**Work required:** Each line that has the string "only" must be copied from the records below.
Start of Supplied material
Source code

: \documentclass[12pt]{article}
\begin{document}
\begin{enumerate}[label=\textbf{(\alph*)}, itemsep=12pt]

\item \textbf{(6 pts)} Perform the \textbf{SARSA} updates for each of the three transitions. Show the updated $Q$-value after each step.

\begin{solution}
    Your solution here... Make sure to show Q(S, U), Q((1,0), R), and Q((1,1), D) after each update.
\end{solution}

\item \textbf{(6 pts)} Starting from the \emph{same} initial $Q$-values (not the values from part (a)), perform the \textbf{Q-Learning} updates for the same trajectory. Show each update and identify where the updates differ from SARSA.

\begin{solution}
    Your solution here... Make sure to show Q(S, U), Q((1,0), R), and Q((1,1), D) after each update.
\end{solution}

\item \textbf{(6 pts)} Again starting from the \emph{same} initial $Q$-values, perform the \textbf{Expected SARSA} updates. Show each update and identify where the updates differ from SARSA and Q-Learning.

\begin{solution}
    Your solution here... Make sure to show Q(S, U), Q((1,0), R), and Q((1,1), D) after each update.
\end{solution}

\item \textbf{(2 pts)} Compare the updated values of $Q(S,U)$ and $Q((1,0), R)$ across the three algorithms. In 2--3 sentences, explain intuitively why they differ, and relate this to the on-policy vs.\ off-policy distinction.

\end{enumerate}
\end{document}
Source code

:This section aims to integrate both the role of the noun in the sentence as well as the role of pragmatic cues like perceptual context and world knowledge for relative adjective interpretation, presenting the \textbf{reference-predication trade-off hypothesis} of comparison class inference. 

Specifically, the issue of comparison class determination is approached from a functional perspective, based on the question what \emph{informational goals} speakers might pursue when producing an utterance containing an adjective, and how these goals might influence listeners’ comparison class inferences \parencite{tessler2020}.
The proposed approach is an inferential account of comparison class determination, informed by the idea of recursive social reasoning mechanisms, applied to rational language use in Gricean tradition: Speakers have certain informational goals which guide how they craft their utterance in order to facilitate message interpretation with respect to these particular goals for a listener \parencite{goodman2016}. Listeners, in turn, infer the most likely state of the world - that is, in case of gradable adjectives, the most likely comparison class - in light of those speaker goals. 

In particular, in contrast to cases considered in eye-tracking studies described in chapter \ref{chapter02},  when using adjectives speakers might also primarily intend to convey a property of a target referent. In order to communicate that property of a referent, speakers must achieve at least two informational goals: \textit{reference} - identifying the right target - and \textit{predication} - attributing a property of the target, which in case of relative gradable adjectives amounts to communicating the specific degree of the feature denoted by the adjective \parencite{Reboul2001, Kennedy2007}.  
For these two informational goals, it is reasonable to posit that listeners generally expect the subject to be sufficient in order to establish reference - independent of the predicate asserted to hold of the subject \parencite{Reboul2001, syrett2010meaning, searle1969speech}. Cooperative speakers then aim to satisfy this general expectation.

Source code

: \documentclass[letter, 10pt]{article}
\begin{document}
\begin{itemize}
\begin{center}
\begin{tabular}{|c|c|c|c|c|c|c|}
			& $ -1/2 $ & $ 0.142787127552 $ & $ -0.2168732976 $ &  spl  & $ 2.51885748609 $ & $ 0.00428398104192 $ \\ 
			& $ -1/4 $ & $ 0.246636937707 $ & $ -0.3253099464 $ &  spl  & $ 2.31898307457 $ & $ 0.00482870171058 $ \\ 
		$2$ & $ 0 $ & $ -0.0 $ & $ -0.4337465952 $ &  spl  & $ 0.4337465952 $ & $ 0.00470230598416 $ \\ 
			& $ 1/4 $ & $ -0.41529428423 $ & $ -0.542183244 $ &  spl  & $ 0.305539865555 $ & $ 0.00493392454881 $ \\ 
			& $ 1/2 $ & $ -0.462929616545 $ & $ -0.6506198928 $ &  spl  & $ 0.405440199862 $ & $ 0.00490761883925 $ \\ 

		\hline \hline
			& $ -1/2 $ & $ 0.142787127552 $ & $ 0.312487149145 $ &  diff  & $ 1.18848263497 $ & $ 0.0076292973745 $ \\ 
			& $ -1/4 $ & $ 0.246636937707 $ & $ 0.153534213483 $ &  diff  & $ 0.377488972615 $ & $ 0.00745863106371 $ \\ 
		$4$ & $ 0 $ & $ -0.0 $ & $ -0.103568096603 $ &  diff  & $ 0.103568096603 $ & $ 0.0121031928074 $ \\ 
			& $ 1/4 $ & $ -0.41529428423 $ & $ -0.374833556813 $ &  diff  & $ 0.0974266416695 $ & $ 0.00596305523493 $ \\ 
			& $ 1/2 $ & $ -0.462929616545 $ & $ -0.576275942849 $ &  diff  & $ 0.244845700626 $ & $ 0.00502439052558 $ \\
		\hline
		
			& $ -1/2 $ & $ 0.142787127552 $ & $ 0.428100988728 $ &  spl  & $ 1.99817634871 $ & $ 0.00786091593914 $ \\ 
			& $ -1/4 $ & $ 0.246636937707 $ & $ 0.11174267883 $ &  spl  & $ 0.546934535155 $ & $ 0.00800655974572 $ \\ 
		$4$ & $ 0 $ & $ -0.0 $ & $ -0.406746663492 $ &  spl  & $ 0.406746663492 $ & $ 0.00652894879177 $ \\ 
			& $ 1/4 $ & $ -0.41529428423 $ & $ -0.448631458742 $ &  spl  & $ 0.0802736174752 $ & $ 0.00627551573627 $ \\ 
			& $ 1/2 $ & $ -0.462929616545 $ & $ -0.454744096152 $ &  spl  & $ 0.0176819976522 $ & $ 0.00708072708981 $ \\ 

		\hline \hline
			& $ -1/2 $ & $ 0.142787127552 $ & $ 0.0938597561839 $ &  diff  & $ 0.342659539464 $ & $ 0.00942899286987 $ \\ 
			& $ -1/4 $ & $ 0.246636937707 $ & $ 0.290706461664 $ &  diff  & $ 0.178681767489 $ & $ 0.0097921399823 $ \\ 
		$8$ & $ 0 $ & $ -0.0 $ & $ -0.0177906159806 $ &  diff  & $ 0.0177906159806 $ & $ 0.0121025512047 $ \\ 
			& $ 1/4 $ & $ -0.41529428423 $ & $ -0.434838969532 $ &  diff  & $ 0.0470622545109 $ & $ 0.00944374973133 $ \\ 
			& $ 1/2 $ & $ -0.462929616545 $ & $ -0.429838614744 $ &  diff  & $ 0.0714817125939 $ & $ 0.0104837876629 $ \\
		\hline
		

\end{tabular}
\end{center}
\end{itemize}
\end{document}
End of Supplied material
Start of Supplied material
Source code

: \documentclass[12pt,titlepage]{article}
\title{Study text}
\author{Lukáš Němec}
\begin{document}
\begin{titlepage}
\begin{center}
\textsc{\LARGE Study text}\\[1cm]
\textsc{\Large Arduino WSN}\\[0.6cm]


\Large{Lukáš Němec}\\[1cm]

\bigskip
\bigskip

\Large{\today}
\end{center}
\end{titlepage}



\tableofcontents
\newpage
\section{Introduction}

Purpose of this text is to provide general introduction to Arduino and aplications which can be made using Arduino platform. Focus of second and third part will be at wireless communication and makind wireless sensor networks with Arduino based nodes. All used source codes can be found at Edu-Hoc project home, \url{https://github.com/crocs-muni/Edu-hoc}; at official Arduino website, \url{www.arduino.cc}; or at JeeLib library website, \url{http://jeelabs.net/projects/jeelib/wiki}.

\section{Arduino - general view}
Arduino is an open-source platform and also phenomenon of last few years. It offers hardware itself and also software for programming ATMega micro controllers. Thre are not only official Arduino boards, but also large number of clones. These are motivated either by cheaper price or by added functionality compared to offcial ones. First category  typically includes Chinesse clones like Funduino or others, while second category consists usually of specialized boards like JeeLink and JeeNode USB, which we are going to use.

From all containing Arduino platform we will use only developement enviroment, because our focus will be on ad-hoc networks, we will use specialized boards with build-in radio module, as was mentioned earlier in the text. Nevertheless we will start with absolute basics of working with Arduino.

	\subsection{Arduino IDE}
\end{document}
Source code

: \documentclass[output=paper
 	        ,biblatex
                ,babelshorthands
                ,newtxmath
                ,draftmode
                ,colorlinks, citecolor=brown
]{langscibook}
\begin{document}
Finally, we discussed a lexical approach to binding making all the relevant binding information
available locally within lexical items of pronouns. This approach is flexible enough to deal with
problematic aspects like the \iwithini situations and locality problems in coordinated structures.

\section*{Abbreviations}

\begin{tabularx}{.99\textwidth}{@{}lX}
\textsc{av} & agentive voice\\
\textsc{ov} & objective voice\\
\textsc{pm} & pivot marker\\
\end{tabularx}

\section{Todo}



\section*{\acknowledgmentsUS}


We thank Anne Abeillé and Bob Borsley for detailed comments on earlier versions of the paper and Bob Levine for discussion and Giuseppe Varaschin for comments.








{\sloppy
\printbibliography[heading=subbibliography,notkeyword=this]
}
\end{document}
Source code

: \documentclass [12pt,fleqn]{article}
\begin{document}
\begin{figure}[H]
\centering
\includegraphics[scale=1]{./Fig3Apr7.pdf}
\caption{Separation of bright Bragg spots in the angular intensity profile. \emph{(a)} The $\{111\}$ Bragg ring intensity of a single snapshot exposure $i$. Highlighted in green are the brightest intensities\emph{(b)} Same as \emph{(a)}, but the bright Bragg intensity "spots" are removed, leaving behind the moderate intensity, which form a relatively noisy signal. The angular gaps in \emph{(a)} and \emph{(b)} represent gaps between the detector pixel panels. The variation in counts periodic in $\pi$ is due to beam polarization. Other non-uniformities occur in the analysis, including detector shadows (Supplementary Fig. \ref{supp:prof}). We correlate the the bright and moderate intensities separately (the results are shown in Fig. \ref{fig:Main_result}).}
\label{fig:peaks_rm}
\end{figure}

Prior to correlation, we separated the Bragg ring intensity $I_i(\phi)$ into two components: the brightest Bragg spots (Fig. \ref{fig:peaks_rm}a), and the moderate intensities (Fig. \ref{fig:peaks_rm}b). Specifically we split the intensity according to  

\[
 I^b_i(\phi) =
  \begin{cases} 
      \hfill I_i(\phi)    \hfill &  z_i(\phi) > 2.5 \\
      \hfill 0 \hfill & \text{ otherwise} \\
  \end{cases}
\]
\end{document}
End of Supplied material
**Reply:**
Arduino is an open-source platform and also phenomenon of last few years. It offers hardware itself and also software for programming ATMega micro controllers. Thre are not only official Arduino boards, but also large number of clones. These are motivated either by cheaper price or by added functionality compared to offcial ones. First category  typically includes Chinesse clones like Funduino or others, while second category consists usually of specialized boards like JeeLink and JeeNode USB, which we are going to use.
From all containing Arduino platform we will use only developement enviroment, because our focus will be on ad-hoc networks, we will use specialized boards with build-in radio module, as was mentioned earlier in the text. Nevertheless we will start with absolute basics of working with Arduino.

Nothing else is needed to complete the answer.